W 1950 r. rodzice notarialnie podarowali ziemię jednemu z dwóch synów, a stosowny wpis na ten temat pojawił się w księdze wieczystej. Brat obdarowanego użytkował parcelę położoną obok. I to jemu w 1979 r. naczelnik gminy wydał akt własności ziemi obejmujący grunt brata. Uznał, że to on jest jego właścicielem. Tak powstał spór rodzinny, który ciągnie się do tej pory.
Córki obdarowanego postanowiły wystąpić o usunięcie niezgodności między stanem prawnym a faktycznym. Ich zdaniem naczelnik gminy, wydając akt własności ziemi, dopuścił się wielu błędów.
Sąd rejonowy, do którego złożyły pozew, przeprowadził kontrolę aktu własności. Stwierdził, że zawiera on rażące nieprawidłowości. Dlatego decyzja wydana w tej sprawie jest bezwzględnie nieważna. Sąd zgodził się z powódkami, że stan prawny ujawniony w księdze wieczystej jest niezgodny z rzeczywistym. Spór miał jednak dalszy ciąg w sądzie okręgowym, do którego odwołała się strona przeciwna.

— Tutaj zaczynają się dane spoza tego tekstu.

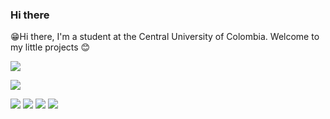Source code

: ### Hi there
😁Hi there, I'm a student at the Central University of Colombia.
Welcome to my little projects 😊

![](https://media.giphy.com/media/fHgKZHDH1BHzi/giphy.gif)

![](https://komarev.com/ghpvc/?username=Jonakls&color=brightgreen)

![](https://github-profile-summary-cards.vercel.app/api/cards/profile-details?username=Jonakls&theme=github_dark)
![](https://github-profile-summary-cards.vercel.app/api/cards/stats?username=Jonakls&theme=github_dark)
![](https://github-profile-summary-cards.vercel.app/api/cards/productive-time?username=Jonakls&theme=github_dark)
![](https://github-profile-summary-cards.vercel.app/api/cards/repos-per-language?username=vn7n24fzkq&theme=github_dark) 

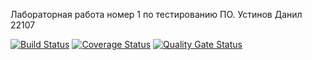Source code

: Лабораторная работа номер 1 по тестированию ПО. Устинов Данил 22107

[![Build Status](https://travis-ci.com/DanilUst/df.svg?branch=main)](https://travis-ci.com/DanilUst/df)
[![Coverage Status](https://coveralls.io/repos/github/DanilUst/df/badge.svg?branch=main)](https://coveralls.io/github/DanilUst/df?branch=main)
[![Quality Gate Status](https://sonarcloud.io/api/project_badges/measure?project=DanilUst_df&metric=alert_status)](https://sonarcloud.io/dashboard?id=DanilUst_df)
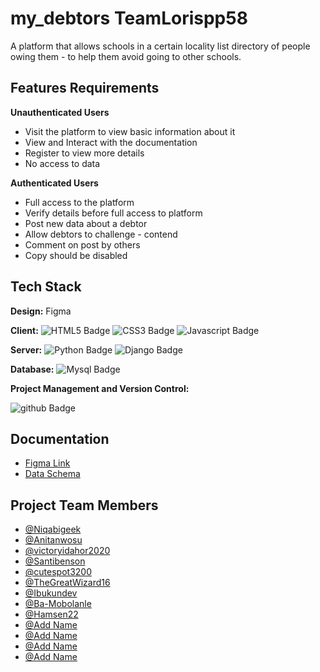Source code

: 
# my_debtors TeamLorispp58

A platform that allows schools in a certain locality list directory of people owing them - to help them avoid going to other schools.






## Features Requirements

**Unauthenticated Users**
- Visit the platform to view basic information about it
- View and Interact with the documentation
- Register to view more details
- No access to data

**Authenticated Users**

- Full access to the platform
- Verify details before full access to platform
- Post new data about a debtor
- Allow debtors to challenge - contend 
- Comment on post by others
- Copy should be disabled




## Tech Stack

**Design:** 
 Figma

**Client:** 
<img src="https://img.shields.io/badge/HTML5-orange?style=for-the-badge&logo=html5&logoColor=white" alt="HTML5 Badge"/>
<img src="https://img.shields.io/badge/CSS3-blue?style=for-the-badge&logo=css3in&logoColor=white" alt="CSS3 Badge"/>
<img src="https://img.shields.io/badge/JAVASCRIPT-grey?style=for-the-badge&logo=javascript&logoColor=white" alt="Javascript Badge"/>

**Server:** 
<img src="https://img.shields.io/badge/PYTHON-skyblue?style=for-the-badge&logo=python&logoColor=white" alt="Python Badge"/>
<img src="https://img.shields.io/badge/DJANGO-darkgreen?style=for-the-badge&logo=django&logoColor=white" alt="Django Badge"/>

**Database:**
<img src="https://img.shields.io/badge/MYSQL-blue?style=for-the-badge&logo=mysql&logoColor=white" alt="Mysql Badge"/>

**Project Management and Version Control:**

<img src="https://img.shields.io/badge/GITHUB-dimgrey?style=for-the-badge&logo=github&logoColor=white" alt="github Badge"/>

## Documentation

- [Figma Link](https://linktodocumentation) 
- [Data Schema](https://linktodocumentation)

## Project Team Members

- [@Niqabigeek](https://www.github.com/niqabigeek)
- [@Anitanwosu](https://www.github.com/anitanwosu)
- [@victoryidahor2020](https://www.github.com/victoryidahor2020)
- [@Santibenson](https://www.github.com/Santibenson)
- [@cutespot3200](https://www.github.com/cutespot3200)
- [@TheGreatWizard16](https://www.github.com/TheGreatWizard16)
- [@Ibukundev](https://www.github.com/Ibukundev)
- [@Ba-Mobolanle](https://www.github.com/Ba-Mobolanle)
- [@Hamsen22](https://www.github.com/octokatherine)
- [@Add Name](https://www.github.com/octokatherine)
- [@Add Name](https://www.github.com/octokatherine)
- [@Add Name](https://www.github.com/octokatherine)
- [@Add Name](https://www.github.com/octokatherine)




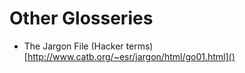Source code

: # Other Glosseries 

- The Jargon File (Hacker terms) [http://www.catb.org/~esr/jargon/html/go01.html]()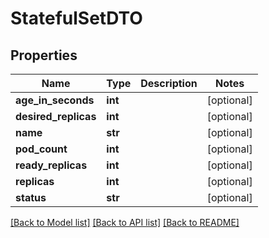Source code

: # StatefulSetDTO

## Properties
Name | Type | Description | Notes
------------ | ------------- | ------------- | -------------
**age_in_seconds** | **int** |  | [optional] 
**desired_replicas** | **int** |  | [optional] 
**name** | **str** |  | [optional] 
**pod_count** | **int** |  | [optional] 
**ready_replicas** | **int** |  | [optional] 
**replicas** | **int** |  | [optional] 
**status** | **str** |  | [optional] 

[[Back to Model list]](../README.md#documentation-for-models) [[Back to API list]](../README.md#documentation-for-api-endpoints) [[Back to README]](../README.md)


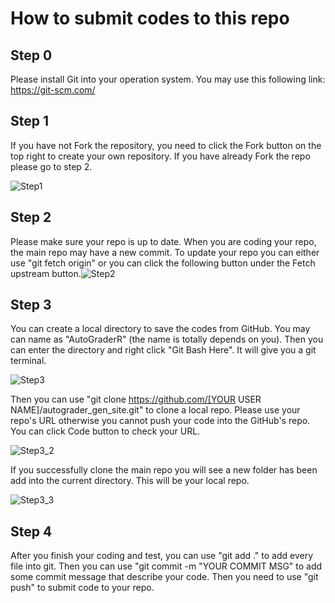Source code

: # How to submit codes to this repo

## Step 0

Please install Git into your operation system. You may use this following link: https://git-scm.com/

## Step 1

If you have not Fork the repository, you need to click the Fork button on the top right to create your own repository. If you have already Fork the repo please go to step 2.

![Step1](C:\Users\haohu\OneDrive\桌面\Step1.PNG)

## Step 2

Please make sure your repo is up to date. When you are coding your repo, the main repo may have a new commit. To update your repo you can either use "git fetch origin" or you can click the following button under the Fetch upstream button.![Step2](C:\Users\haohu\OneDrive\桌面\Step2.PNG)

## Step 3

You can create a local directory to save the codes from GitHub. You may can name as "AutoGraderR" (the name is totally depends on you). Then you can enter the directory and right click "Git Bash Here". It will give you a git terminal.



![Step3](C:\Users\haohu\OneDrive\桌面\Step3.png)

Then you can use "git clone https://github.com/[YOUR USER NAME]/autograder_gen_site.git" to clone a local repo. Please use your repo's URL otherwise you cannot push your code into the GitHub's repo. You can click Code button to check your URL.

![Step3_2](C:\Users\haohu\OneDrive\桌面\Step3_2.PNG)

If you successfully clone the main repo you will see a new folder has been add into the current directory. This will be your local repo.

 ![Step3_3](C:\Users\haohu\OneDrive\桌面\Step3_3.PNG)

## Step 4

After you finish your coding and test, you can use "git add ." to add every file into git. Then you can use "git commit -m "YOUR COMMIT MSG" to add some commit message that describe your code. Then you need to use "git push" to submit code to your repo.

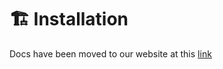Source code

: # 🏗️ Installation

Docs have been moved to our website at this [link](https://tomatophp.com/en/open-source/filament-fcm)
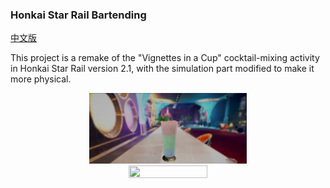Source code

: ### Honkai Star Rail Bartending

[中文版](README_zh.md)

This project is a remake of the "Vignettes in a Cup" cocktail-mixing activity in Honkai Star Rail version 2.1, with the simulation part modified to make it more physical.

<div align=center>
<img src="show.png" width = "50%" height = "50%" />
</div> 

<div align=center>
<img src="show.gif" width = "50%" height = "50%" />
</div> 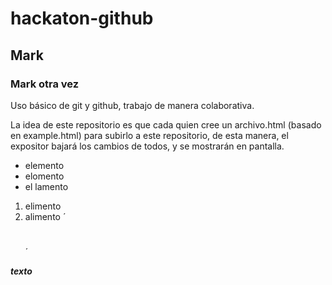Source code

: # hackaton-github
## Mark
### Mark otra vez

Uso básico de git y github, trabajo de manera colaborativa.

La idea de este repositorio es que cada quien cree un archivo.html (basado en example.html) para subirlo a este repositorio, de esta manera, el expositor bajará los cambios de todos, y se mostrarán en pantalla.

- elemento
- elomento
- el lamento

1. elimento
2. alimento ´<h1></h1>´

___texto___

Sąd okręgowy powziął poważne wątpliwości prawne i skierował pytanie do SN. Według niego sądy powszechne są związane decyzją administracyjną. Oznacza to, że mają obowiązek respektować jej treść. Dopóki taka decyzja nie zostanie uchylona przez właściwy organ lub sąd administracyjny, dopóty obowiązuje.